START Provided records

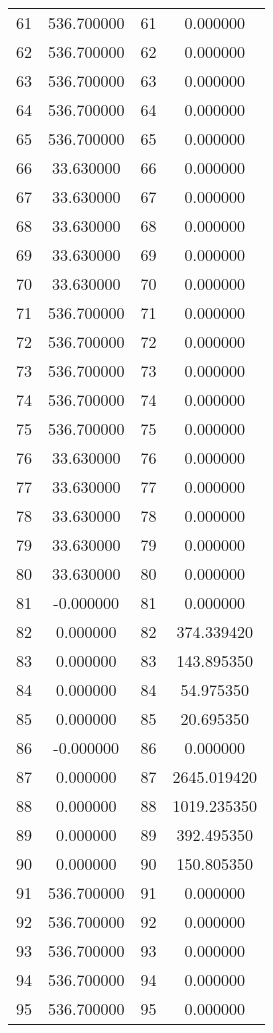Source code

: \documentclass[12pt]{article}
\begin{document}
\begin{longtable}{@{}cccc@{}}
61 & 536.700000 & 61 & 0.000000 \\
62 & 536.700000 & 62 & 0.000000 \\
63 & 536.700000 & 63 & 0.000000 \\
64 & 536.700000 & 64 & 0.000000 \\
65 & 536.700000 & 65 & 0.000000 \\
66 & 33.630000 & 66 & 0.000000 \\
67 & 33.630000 & 67 & 0.000000 \\
68 & 33.630000 & 68 & 0.000000 \\
69 & 33.630000 & 69 & 0.000000 \\
70 & 33.630000 & 70 & 0.000000 \\
71 & 536.700000 & 71 & 0.000000 \\
72 & 536.700000 & 72 & 0.000000 \\
73 & 536.700000 & 73 & 0.000000 \\
74 & 536.700000 & 74 & 0.000000 \\
75 & 536.700000 & 75 & 0.000000 \\
76 & 33.630000 & 76 & 0.000000 \\
77 & 33.630000 & 77 & 0.000000 \\
78 & 33.630000 & 78 & 0.000000 \\
79 & 33.630000 & 79 & 0.000000 \\
80 & 33.630000 & 80 & 0.000000 \\
81 & -0.000000 & 81 & 0.000000 \\
82 & 0.000000 & 82 & 374.339420 \\
83 & 0.000000 & 83 & 143.895350 \\
84 & 0.000000 & 84 & 54.975350 \\
85 & 0.000000 & 85 & 20.695350 \\
86 & -0.000000 & 86 & 0.000000 \\
87 & 0.000000 & 87 & 2645.019420 \\
88 & 0.000000 & 88 & 1019.235350 \\
89 & 0.000000 & 89 & 392.495350 \\
90 & 0.000000 & 90 & 150.805350 \\
91 & 536.700000 & 91 & 0.000000 \\
92 & 536.700000 & 92 & 0.000000 \\
93 & 536.700000 & 93 & 0.000000 \\
94 & 536.700000 & 94 & 0.000000 \\
95 & 536.700000 & 95 & 0.000000 \\

\end{longtable}
\end{document}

END Provided records

What the task requires — Would you retype every line shown above exactly, leaving the pictures aside?

Result of this exercise —
Source code

: \documentclass[12pt]{article}
\begin{document}
\begin{longtable}{@{}cccc@{}}
61 & 536.700000 & 61 & 0.000000 \\
62 & 536.700000 & 62 & 0.000000 \\
63 & 536.700000 & 63 & 0.000000 \\
64 & 536.700000 & 64 & 0.000000 \\
65 & 536.700000 & 65 & 0.000000 \\
66 & 33.630000 & 66 & 0.000000 \\
67 & 33.630000 & 67 & 0.000000 \\
68 & 33.630000 & 68 & 0.000000 \\
69 & 33.630000 & 69 & 0.000000 \\
70 & 33.630000 & 70 & 0.000000 \\
71 & 536.700000 & 71 & 0.000000 \\
72 & 536.700000 & 72 & 0.000000 \\
73 & 536.700000 & 73 & 0.000000 \\
74 & 536.700000 & 74 & 0.000000 \\
75 & 536.700000 & 75 & 0.000000 \\
76 & 33.630000 & 76 & 0.000000 \\
77 & 33.630000 & 77 & 0.000000 \\
78 & 33.630000 & 78 & 0.000000 \\
79 & 33.630000 & 79 & 0.000000 \\
80 & 33.630000 & 80 & 0.000000 \\
81 & -0.000000 & 81 & 0.000000 \\
82 & 0.000000 & 82 & 374.339420 \\
83 & 0.000000 & 83 & 143.895350 \\
84 & 0.000000 & 84 & 54.975350 \\
85 & 0.000000 & 85 & 20.695350 \\
86 & -0.000000 & 86 & 0.000000 \\
87 & 0.000000 & 87 & 2645.019420 \\
88 & 0.000000 & 88 & 1019.235350 \\
89 & 0.000000 & 89 & 392.495350 \\
90 & 0.000000 & 90 & 150.805350 \\
91 & 536.700000 & 91 & 0.000000 \\
92 & 536.700000 & 92 & 0.000000 \\
93 & 536.700000 & 93 & 0.000000 \\
94 & 536.700000 & 94 & 0.000000 \\
95 & 536.700000 & 95 & 0.000000 \\

\end{longtable}
\end{document}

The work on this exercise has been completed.